At Quest Diagnostics, we recognize the importance of good corporate governance and value the leadership and input of the independent members of our Board of Directors. The Board has revised its leadership structure from time to time and retains the flexibility to revise its leadership structure if, in the exercise of its fiduciary duty, the Board believes that such revision is appropriate.

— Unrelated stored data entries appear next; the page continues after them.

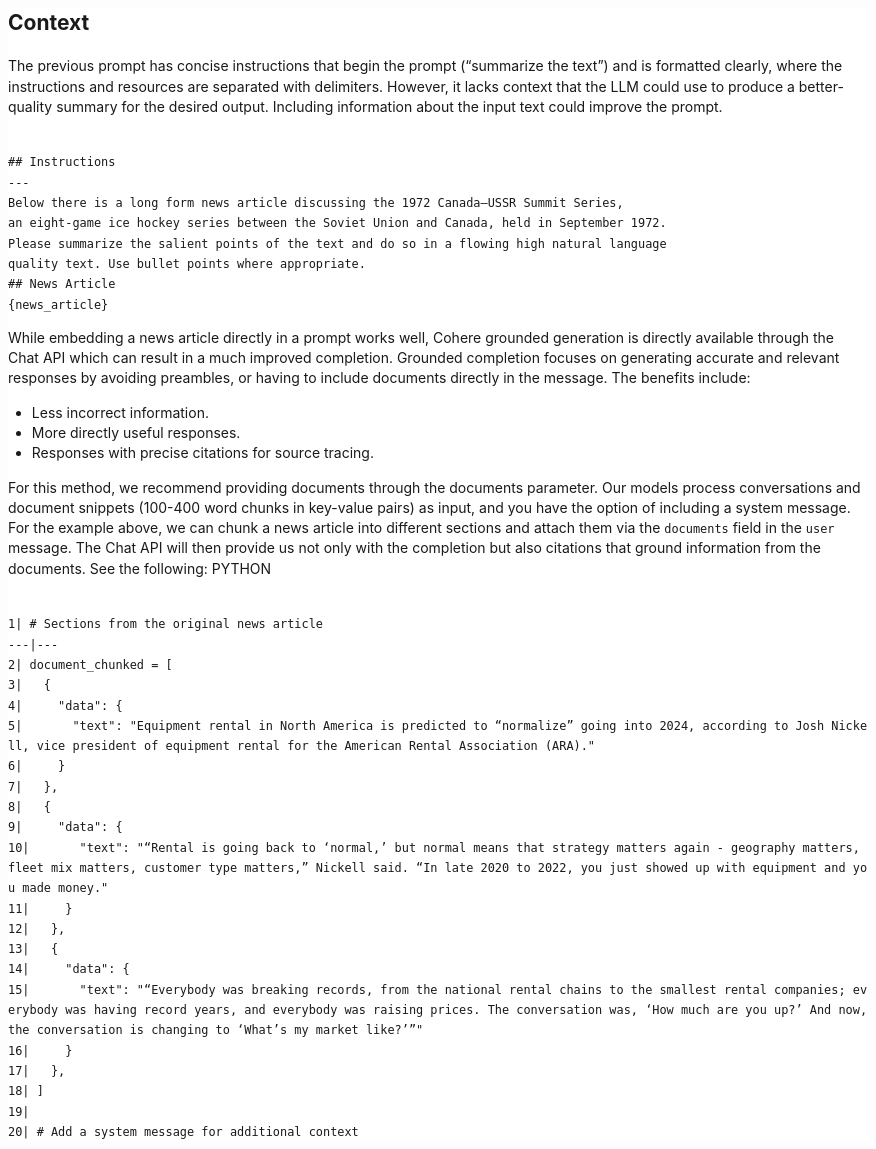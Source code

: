 ## Context
The previous prompt has concise instructions that begin the prompt (“summarize the text”) and is formatted clearly, where the instructions and resources are separated with delimiters. However, it lacks context that the LLM could use to produce a better-quality summary for the desired output. Including information about the input text could improve the prompt.
```

## Instructions  
---  
Below there is a long form news article discussing the 1972 Canada–USSR Summit Series,  
an eight-game ice hockey series between the Soviet Union and Canada, held in September 1972.  
Please summarize the salient points of the text and do so in a flowing high natural language  
quality text. Use bullet points where appropriate.  
## News Article  
{news_article}  

```

While embedding a news article directly in a prompt works well, Cohere grounded generation is directly available through the Chat API which can result in a much improved completion. Grounded completion focuses on generating accurate and relevant responses by avoiding preambles, or having to include documents directly in the message. The benefits include:
  * Less incorrect information.
  * More directly useful responses.
  * Responses with precise citations for source tracing.


For this method, we recommend providing documents through the documents parameter. Our models process conversations and document snippets (100-400 word chunks in key-value pairs) as input, and you have the option of including a system message.
For the example above, we can chunk a news article into different sections and attach them via the `documents` field in the `user` message. The Chat API will then provide us not only with the completion but also citations that ground information from the documents. See the following:
PYTHON
```

1| # Sections from the original news article  
---|---  
2| document_chunked = [  
3|   {  
4|     "data": {  
5|       "text": "Equipment rental in North America is predicted to “normalize” going into 2024, according to Josh Nickell, vice president of equipment rental for the American Rental Association (ARA)."  
6|     }  
7|   },  
8|   {  
9|     "data": {  
10|       "text": "“Rental is going back to ‘normal,’ but normal means that strategy matters again - geography matters, fleet mix matters, customer type matters,” Nickell said. “In late 2020 to 2022, you just showed up with equipment and you made money."  
11|     }  
12|   },  
13|   {  
14|     "data": {  
15|       "text": "“Everybody was breaking records, from the national rental chains to the smallest rental companies; everybody was having record years, and everybody was raising prices. The conversation was, ‘How much are you up?’ And now, the conversation is changing to ‘What’s my market like?’”"  
16|     }  
17|   },  
18| ]  
19|   
20| # Add a system message for additional context  
```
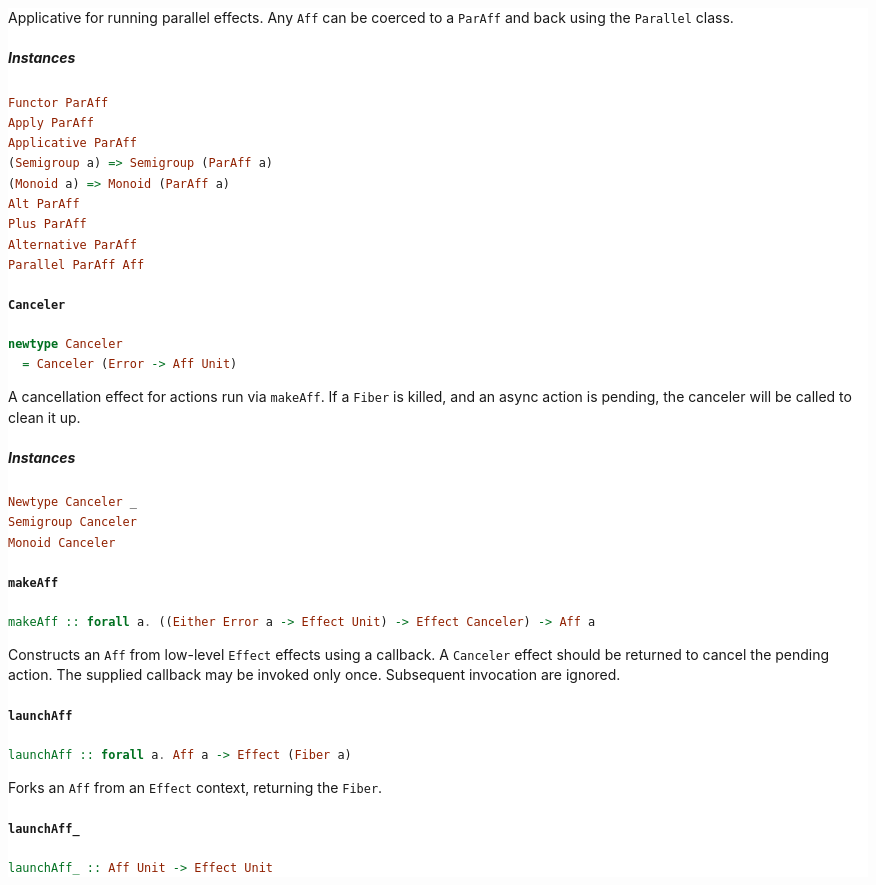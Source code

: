 Applicative for running parallel effects. Any `Aff` can be coerced to a
`ParAff` and back using the `Parallel` class.

##### Instances
``` purescript
Functor ParAff
Apply ParAff
Applicative ParAff
(Semigroup a) => Semigroup (ParAff a)
(Monoid a) => Monoid (ParAff a)
Alt ParAff
Plus ParAff
Alternative ParAff
Parallel ParAff Aff
```

#### `Canceler`

``` purescript
newtype Canceler
  = Canceler (Error -> Aff Unit)
```

A cancellation effect for actions run via `makeAff`. If a `Fiber` is
killed, and an async action is pending, the canceler will be called to
clean it up.

##### Instances
``` purescript
Newtype Canceler _
Semigroup Canceler
Monoid Canceler
```

#### `makeAff`

``` purescript
makeAff :: forall a. ((Either Error a -> Effect Unit) -> Effect Canceler) -> Aff a
```

Constructs an `Aff` from low-level `Effect` effects using a callback. A
`Canceler` effect should be returned to cancel the pending action. The
supplied callback may be invoked only once. Subsequent invocation are
ignored.

#### `launchAff`

``` purescript
launchAff :: forall a. Aff a -> Effect (Fiber a)
```

Forks an `Aff` from an `Effect` context, returning the `Fiber`.

#### `launchAff_`

``` purescript
launchAff_ :: Aff Unit -> Effect Unit
```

Our Lead Independent Director has a robust set of responsibilities, set forth in our Corporate Governance Guidelines. The principal responsibilities of the Lead Independent Director include:

  • Participate with the Chairman of the Board and CEO in the preparation of the agendas for Board meetings, and have the authority to call meetings of the non-management directors;
  • Serve as a member of the Board’s Executive Committee;
  • Coordinate providing timely feedback from the directors to the Chairman of the Board;
  • Preside over all executive sessions of the non-management directors and all Board meetings in the absence of the Chairman of the Board;
  • Take a leading role in the process of evaluating the Board, and lead the non-management directors in the annual evaluation of the performance of the President and CEO;
  • Interview candidates for the Board;
  • Serve as the principal contact for shareholder communications with the non-management directors; and
  • Monitor, and if appropriate discuss with the other non-management directors, communications received from shareholders and others.

We also have other mechanisms in place to promote the appropriate level of independence and oversight in Board decisions:

  • Our Corporate Governance Guidelines provide that at least a majority of our directors shall be independent. At this time all directors except for two are independent and all the members of the Audit and Finance, Compensation, Cybersecurity, Governance and Quality and Compliance Committees also are independent.
  • The Board and each of its committees have complete access to management and the authority to retain independent advisors, as they deem appropriate.
  • We have published procedures for interested parties, including shareholders, to communicate with our directors.
  • The Compensation Committee has retained the services of, and regularly consults with, an independent compensation consultant.